Copyrights include the prerogative to present, disseminate, and distribute a particular material that is protected by authorship determinations (10,19). In most countries, there are laws defining how authorship and copyright issues are addressed. In the academic environment, many journals provide terms and documents proposing the transfer of the authorship of a scientific article to the publisher, which is then responsible for editing, hosting, or printing the article as well as providing a means to locate it, such as database indexing.

When published in peer-reviewed journals or as subscription access articles, the journal requires that the copyright for the article published be transferred to the publisher, with the exception of particular situations. The author retains the rights to the intellectual property developed, patents, and data collected, and only the edited file becomes the property of the journals (20).

In practice, the use of copyrighted articles is considered by some an obstacle to the advancement of science because it limits the possibility of reading them to those who have subscriptions or pay for articles on demand (16). In this sense, recent initiatives such as Sci-Hub and ResearchGate have acted forcefully for the free online availability of scientific papers from closed bibliographic databases through unilateral copyright infringement (21,22).

Thus, sharing scientific articles, which scientists have done for centuries, has become much easier, allowing studies to quickly cross oceans and continents, reaching destinations that no longer depend on publishers and indexers to be found.

Contrary to such copyright breach initiatives, a manifesto was drafted by a coalliance of scientific editors including the American Chemical Society, the American Medical Association, the American Physiological Society, Atlantis Press, BMJ, Brill, Elsevier, Future Science Group, IEEE, IWA Publishing, KeAi Publishing, Oxford University Press, Portland Press (wholly owned by the Biochemical Society), Wiley, Wolters Kluwer, and World Scientific Publishing. This manifesto was accompanied by active internet monitoring and removal requests for texts available on global computer networks (21).

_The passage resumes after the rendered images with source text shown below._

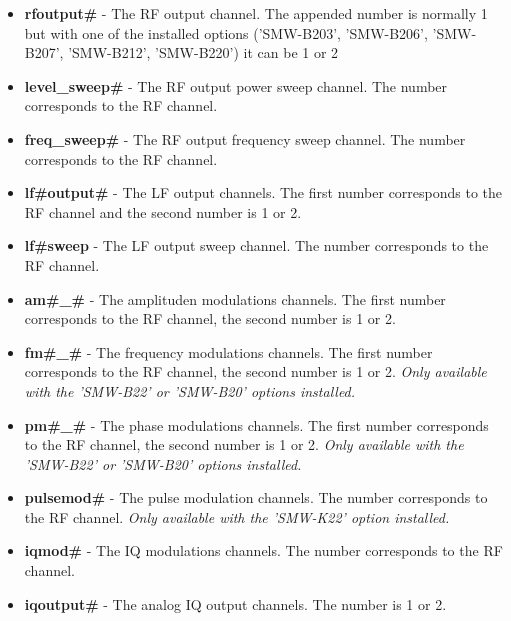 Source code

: \documentclass[11pt]{article} %
\begin{document}
\begin{itemize}

\item {\bf rfoutput\#} - The RF output channel. The appended number is normally 1 but with one of the installed options ('SMW-B203', 'SMW-B206', 'SMW-B207', 'SMW-B212', 'SMW-B220') it can be 1 or 2

\item {\bf level\_sweep\#} - The RF output power sweep channel. The number corresponds to the RF channel.

\item {\bf freq\_sweep\#} - The RF output frequency sweep channel. The number corresponds to the RF channel.

\item {\bf lf\#output\#} - The LF output channels. The first number corresponds to the RF channel and the second number is 1 or 2.

\item {\bf lf\#sweep} - The LF output sweep channel. The number corresponds to the RF channel.

\item {\bf am\#\_\#} - The amplituden modulations channels. The first number corresponds to the RF channel, the second number is 1 or 2.

\item {\bf fm\#\_\#} - The frequency modulations channels. The first number corresponds to the RF channel, the second number is 1 or 2. {\it Only available with the 'SMW-B22' or 'SMW-B20' options installed.}

\item {\bf pm\#\_\#} - The phase modulations channels. The first number corresponds to the RF channel, the second number is 1 or 2. {\it Only available with the 'SMW-B22' or 'SMW-B20' options installed.}

\item {\bf pulsemod\#} - The pulse modulation channels. The number corresponds to the RF channel. {\it Only available with the 'SMW-K22' option installed.}

\item {\bf iqmod\#} - The IQ modulations channels. The number corresponds to the RF channel.

\item {\bf iqoutput\#} -  The analog IQ output channels. The number is 1 or 2.

\end{itemize}
\end{document}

In case authors wish to maintain their rights to the article in its final format with guaranteed free access to it, they may also choose a free access publication or open access (18). In this case, the advantages of free distribution and greater numbers of references to studies culminate in the payment of fees that correspond to the editorial process (18,20). The initiative of SciELO is among the main initiatives in this context (23).

While some journals work only with open or closed systems, several others allow authors to choose the type they wish to use (18,20). If authors choose open access, they assume the costs or remain in the closed system.

Thus, the evaluation of the selection criteria of authors should be well founded and performed so that everyone can list their participation in the text and respond consciously to all legal matters the work may entail.